_Problem details_: Transcribe the data exactly, omitting whatever pictures it holds.

_Data section_:
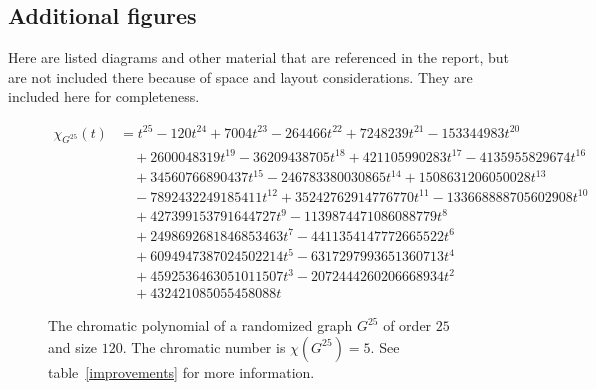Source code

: \documentclass{cslthse-msc}
\begin{document}
\begin{appendices}
 
 \chapter{Additional figures}
 Here are listed diagrams and other material that are referenced in the report, but are not included there because of space and layout considerations. They are included here for completeness.
 
 \begin{figure}[h]
  \begin{equation*}
   \begin{split}
     \chi_{G^{25}}(t) & = t^{25} -120t^{24} + 7004t^{23} -264466t^{22} + 7248239t^{21} - 153344983t^{20} \\
     & \quad  + 2600048319t^{19} - 36209438705t^{18} + 421105990283t^{17} - 4135955829674t^{16} \\
     & \quad  + 34560766890437t^{15} - 246783380030865t^{14} + 1508631206050028t^{13} \\
     & \quad  - 7892432249185411t^{12} + 35242762914776770t^{11} - 133668888705602908t^{10} \\
     & \quad  + 427399153791644727t^{9} - 1139874471086088779t^8 \\
     & \quad  + 2498692681846853463t^7 - 4411354147772665522t^6 \\
     & \quad  + 6094947387024502214t^5 - 6317297993651360713t^4 \\
     & \quad  + 4592536463051011507t^3 - 2072444260206668934t^2 \\
     & \quad  + 432421085055458088t
   \end{split}
  \end{equation*}
  \caption{The chromatic polynomial of a randomized graph $G^{25}$ of order $25$ and size $120$. The chromatic number is $\chi(G^{25}) = 5$. See table~\ref{improvements} for more information.}
  \label{g25}
 \end{figure}
 

\end{appendices}
\end{document}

_Task response_:
Source code

: \documentclass{cslthse-msc}
\begin{document}
\begin{appendices}
 
 \chapter{Additional figures}
 Here are listed diagrams and other material that are referenced in the report, but are not included there because of space and layout considerations. They are included here for completeness.
 
 \begin{figure}[h]
  \begin{equation*}
   \begin{split}
     \chi_{G^{25}}(t) & = t^{25} -120t^{24} + 7004t^{23} -264466t^{22} + 7248239t^{21} - 153344983t^{20} \\
     & \quad  + 2600048319t^{19} - 36209438705t^{18} + 421105990283t^{17} - 4135955829674t^{16} \\
     & \quad  + 34560766890437t^{15} - 246783380030865t^{14} + 1508631206050028t^{13} \\
     & \quad  - 7892432249185411t^{12} + 35242762914776770t^{11} - 133668888705602908t^{10} \\
     & \quad  + 427399153791644727t^{9} - 1139874471086088779t^8 \\
     & \quad  + 2498692681846853463t^7 - 4411354147772665522t^6 \\
     & \quad  + 6094947387024502214t^5 - 6317297993651360713t^4 \\
     & \quad  + 4592536463051011507t^3 - 2072444260206668934t^2 \\
     & \quad  + 432421085055458088t
   \end{split}
  \end{equation*}
  \caption{The chromatic polynomial of a randomized graph $G^{25}$ of order $25$ and size $120$. The chromatic number is $\chi(G^{25}) = 5$. See table~\ref{improvements} for more information.}
  \label{g25}
 \end{figure}
 

\end{appendices}
\end{document}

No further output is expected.